To regulate CAR T cell activity in vivo, Aspuria et al. engineered the human IL-2 receptor to bind a modified and PEGylated IL-2 ligand (STK-009), but not WT IL-2. CD19-directed CAR T cells expressing this receptor (SYNCARs), but not PBMCs, proliferated in response to STK-009. STK-009 showed no toxicity in non-human primates. In NSG mice with CD19+ lymphoma, STK-009 expanded SYNCAR numbers without increasing exhaustion, regressed tumors even in a s.c. (typically CAR-refractory) model, and induced SYNCAR proliferation months after tumor elimination, but also led to weight loss and cytokine production while tumor antigen was present.
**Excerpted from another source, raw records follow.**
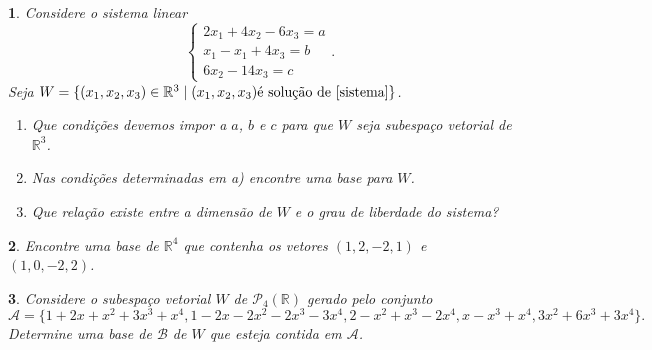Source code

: \documentclass[12pt]{exam}
\newtheorem{exercicio}{}
\newcommand{\real}{\mathbb{R}}
\begin{document}
\begin{exercicio}
  Considere o sistema linear
  \begin{equation}\label{sistema}
    \begin{cases}
      2x_1 + 4x_2 - 6x_3 = a\\
      x_1 - x_1 + 4x_3 = b\\
      6x_2 - 14x_3 = c
    \end{cases}.
  \end{equation}
  Seja $W = \{(x_1, x_2, x_3) \in \real^3 \mid (x_1, x_2, x_3) \mbox{\'e solu\c{c}\~ao de } \eqref{sistema}\}$.
  \begin{enumerate}[label={\alph*})]
    \item Que condi\c{c}\~oes devemos impor a $a$, $b$ e $c$ para que $W$ seja subespa\c{c}o vetorial de $\real^3$.
    \item Nas condi\c{c}\~oes determinadas em \textit{a)} encontre uma base para $W$.
    \item Que rela\c{c}\~ao existe entre a dimens\~ao de $W$ e o grau de liberdade do sistema?
  \end{enumerate}
\end{exercicio}

\begin{exercicio}
  Encontre uma base de $\real^4$ que contenha os vetores $(1,2,-2,1)$ e $(1,0,-2,2)$.
\end{exercicio}

\begin{exercicio}
  Considere o subespa\c{c}o vetorial $W$ de $\mathcal{P}_4(\real)$ gerado pelo conjunto
  \[
    \mathcal{A} = \{1+2x+x^2+3x^3+x^4, 1-2x-2x^2-2x^3-3x^4,2-x^2+x^3-2x^4,x-x^3+x^4,3x^2+6x^3+3x^4\}.
  \]
  Determine uma base de $\mathcal{B}$ de $W$ que esteja contida em $\mathcal{A}$.
\end{exercicio}
\end{document}
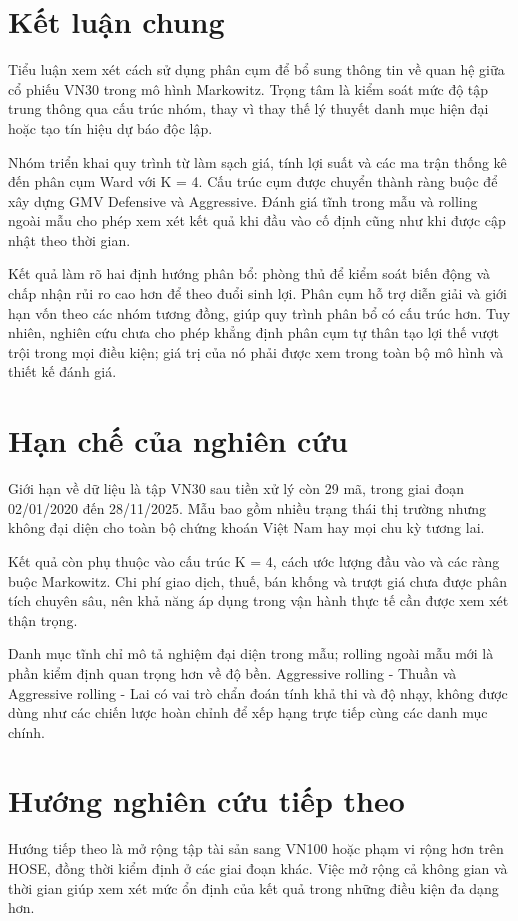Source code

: \documentclass[12pt,a4paper,openany,oneside]{book}
\begin{document}
\section{Kết luận chung}\label{Toc227188454}
Tiểu luận xem xét cách sử dụng phân cụm để bổ sung thông tin về quan hệ giữa cổ phiếu VN30 trong mô hình Markowitz. Trọng tâm là kiểm soát mức độ tập trung thông qua cấu trúc nhóm, thay vì thay thế lý thuyết danh mục hiện đại hoặc tạo tín hiệu dự báo độc lập.

Nhóm triển khai quy trình từ làm sạch giá, tính lợi suất và các ma trận thống kê đến phân cụm Ward với K = 4. Cấu trúc cụm được chuyển thành ràng buộc để xây dựng GMV Defensive và Aggressive. Đánh giá tĩnh trong mẫu và rolling ngoài mẫu cho phép xem xét kết quả khi đầu vào cố định cũng như khi được cập nhật theo thời gian.

Kết quả làm rõ hai định hướng phân bổ: phòng thủ để kiểm soát biến động và chấp nhận rủi ro cao hơn để theo đuổi sinh lợi. Phân cụm hỗ trợ diễn giải và giới hạn vốn theo các nhóm tương đồng, giúp quy trình phân bổ có cấu trúc hơn. Tuy nhiên, nghiên cứu chưa cho phép khẳng định phân cụm tự thân tạo lợi thế vượt trội trong mọi điều kiện; giá trị của nó phải được xem trong toàn bộ mô hình và thiết kế đánh giá.

\section{Hạn chế của nghiên cứu}\label{Toc227188455}
Giới hạn về dữ liệu là tập VN30 sau tiền xử lý còn 29 mã, trong giai đoạn 02/01/2020 đến 28/11/2025. Mẫu bao gồm nhiều trạng thái thị trường nhưng không đại diện cho toàn bộ chứng khoán Việt Nam hay mọi chu kỳ tương lai.

Kết quả còn phụ thuộc vào cấu trúc K = 4, cách ước lượng đầu vào và các ràng buộc Markowitz. Chi phí giao dịch, thuế, bán khống và trượt giá chưa được phân tích chuyên sâu, nên khả năng áp dụng trong vận hành thực tế cần được xem xét thận trọng.

Danh mục tĩnh chỉ mô tả nghiệm đại diện trong mẫu; rolling ngoài mẫu mới là phần kiểm định quan trọng hơn về độ bền. Aggressive rolling - Thuần và Aggressive rolling - Lai có vai trò chẩn đoán tính khả thi và độ nhạy, không được dùng như các chiến lược hoàn chỉnh để xếp hạng trực tiếp cùng các danh mục chính.

\section{Hướng nghiên cứu tiếp theo}\label{Toc227188456}
Hướng tiếp theo là mở rộng tập tài sản sang VN100 hoặc phạm vi rộng hơn trên HOSE, đồng thời kiểm định ở các giai đoạn khác. Việc mở rộng cả không gian và thời gian giúp xem xét mức ổn định của kết quả trong những điều kiện đa dạng hơn.
\end{document}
Contributed by Alex Najibi
ABSTRACT: Chimeric antigen receptor (CAR) T cells induce durable responses in patients with refractory hematological tumors. However, low CAR T cell activity, poor engraftment, or short in-patient persistence can lead to tumor progression or relapse. Furthermore, excessive CAR T cell expansion and activation can result in life-threatening cytokine release syndrome (CRS). Thus, in-patient control of the CAR T cell population is essential. Interleukin-2 (IL-2) is a critical cytokine for T cell proliferation and effector function, but its clinical use is limited by immune-mediated toxicity. Here, we report on an orthogonal IL-2 receptor and ligand system that enables specific in vivo control of CAR T cell expansion and activation, wherein an orthogonal human IL-2 (STK-009) selectively pairs with an orthogonal human IL-2Rβ (hoRb) expressed on CAR T cells. STK-009 expands hoRb-expressing CAR T cells in the presence and absence of tumor antigen and maintains the presence of stem cell memory T cells (TSCM) and effector T cells. In preclinical models of human CAR-refractory lymphoma, STK-009 treatment resulted in systemic and intratumoral expansion and activation of hoRb-expressing anti–CD19-CD28ζ CAR T cells (SYNCAR). The orthogonal IL-2 receptor/ligand system delivers complete responses in large subcutaneous lymphomas, even with substantially reduced CAR T cell doses, by selectively expanding and activating CAR T cells in vivo. STK-009 withdrawal allowed normal CAR T cell contraction, thereby limiting CRS induced by tumor antigen–specific T cell activation. These data suggest that the orthogonal IL-2 receptor/ligand system provides the in vivo control necessary to maximize efficacy of CAR T therapies.